Friday, October 11, 2013

What does the fox say?

We can't help ourselves!! All day at the shop we've been asking...


What does the fox say!!

Check out the hilarious music video here:  http://youtu.be/jofNR_WkoCE

Wednesday, October 9, 2013

365 Days of Floral Education - Days 336 - 340

As part of our 125th Anniversary celebration at Stein Your Florist Co. we are sharing a year of floral education, November 1, 2012 thru October 31, 2013. Each day we will post something new on our Facebook page to share our knowledge of our favorite things, flowers and plants and we'll be updating our blog every 5 days or so. No need for pencils and notebooks, just sharing some simple lessons in floristry.

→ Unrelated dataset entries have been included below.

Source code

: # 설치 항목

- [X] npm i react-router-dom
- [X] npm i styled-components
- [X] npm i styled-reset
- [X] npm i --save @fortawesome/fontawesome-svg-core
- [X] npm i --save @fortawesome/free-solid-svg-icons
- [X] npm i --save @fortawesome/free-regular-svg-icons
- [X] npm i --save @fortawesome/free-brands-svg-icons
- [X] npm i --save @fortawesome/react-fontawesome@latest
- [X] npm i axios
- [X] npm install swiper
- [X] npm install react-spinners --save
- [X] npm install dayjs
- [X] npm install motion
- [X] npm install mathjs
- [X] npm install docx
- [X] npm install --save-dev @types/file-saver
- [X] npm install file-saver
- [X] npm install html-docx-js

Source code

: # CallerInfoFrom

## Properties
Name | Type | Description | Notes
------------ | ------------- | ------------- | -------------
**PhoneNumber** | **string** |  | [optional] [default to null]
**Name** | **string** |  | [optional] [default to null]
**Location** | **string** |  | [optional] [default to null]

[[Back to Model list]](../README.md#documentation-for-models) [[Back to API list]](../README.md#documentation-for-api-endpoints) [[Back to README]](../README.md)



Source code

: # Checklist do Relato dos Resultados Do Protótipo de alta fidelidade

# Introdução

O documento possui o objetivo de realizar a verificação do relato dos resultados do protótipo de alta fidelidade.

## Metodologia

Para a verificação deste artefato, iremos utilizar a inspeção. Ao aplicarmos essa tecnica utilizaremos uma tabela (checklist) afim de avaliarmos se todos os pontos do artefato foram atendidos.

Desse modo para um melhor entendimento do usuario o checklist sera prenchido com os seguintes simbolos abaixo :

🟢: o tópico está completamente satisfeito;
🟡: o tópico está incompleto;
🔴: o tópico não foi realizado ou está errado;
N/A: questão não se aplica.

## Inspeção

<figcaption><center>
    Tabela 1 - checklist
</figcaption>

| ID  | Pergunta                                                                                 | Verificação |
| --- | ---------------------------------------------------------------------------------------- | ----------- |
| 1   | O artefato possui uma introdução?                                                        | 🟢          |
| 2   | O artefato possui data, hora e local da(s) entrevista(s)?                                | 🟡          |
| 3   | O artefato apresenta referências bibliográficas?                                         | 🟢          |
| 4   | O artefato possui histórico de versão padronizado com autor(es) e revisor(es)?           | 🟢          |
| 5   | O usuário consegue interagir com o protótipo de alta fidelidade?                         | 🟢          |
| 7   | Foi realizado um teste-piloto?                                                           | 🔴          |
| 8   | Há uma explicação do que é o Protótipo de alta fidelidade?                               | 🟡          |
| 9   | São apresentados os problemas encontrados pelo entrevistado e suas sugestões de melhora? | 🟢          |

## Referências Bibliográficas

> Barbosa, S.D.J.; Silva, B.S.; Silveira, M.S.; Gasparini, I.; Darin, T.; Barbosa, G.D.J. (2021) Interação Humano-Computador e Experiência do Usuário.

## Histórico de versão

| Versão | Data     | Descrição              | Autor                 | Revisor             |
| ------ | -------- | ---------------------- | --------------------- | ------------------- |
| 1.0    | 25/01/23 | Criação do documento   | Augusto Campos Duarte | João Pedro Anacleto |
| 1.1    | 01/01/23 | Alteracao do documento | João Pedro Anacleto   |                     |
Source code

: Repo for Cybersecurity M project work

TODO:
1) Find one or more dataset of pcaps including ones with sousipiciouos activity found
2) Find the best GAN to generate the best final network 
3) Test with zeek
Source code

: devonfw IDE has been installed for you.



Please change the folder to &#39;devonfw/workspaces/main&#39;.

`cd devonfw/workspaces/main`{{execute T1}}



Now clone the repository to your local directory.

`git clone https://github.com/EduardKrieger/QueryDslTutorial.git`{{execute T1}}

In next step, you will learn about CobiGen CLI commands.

Day 336 - Pollination systems are biological markets, where flower visitors choose between flower species on the basis of their quality, such as the sweetness and amount of nectar per flower. Plants in turn compete for pollinators and advertise their product through colorful visual displays and scents. A key challenge in floral advertising is that signals must be not only attractive but also memorable. The more distinct a flower signal, the more likely a pollinator is to remember it, increasing the probability that pollinators will visit more flowers of this species while ignoring competitors. Some plant species even gain an unfair advantage in this competitive market by manipulating the memory of bees with psychoactive drugs, namely caffeine.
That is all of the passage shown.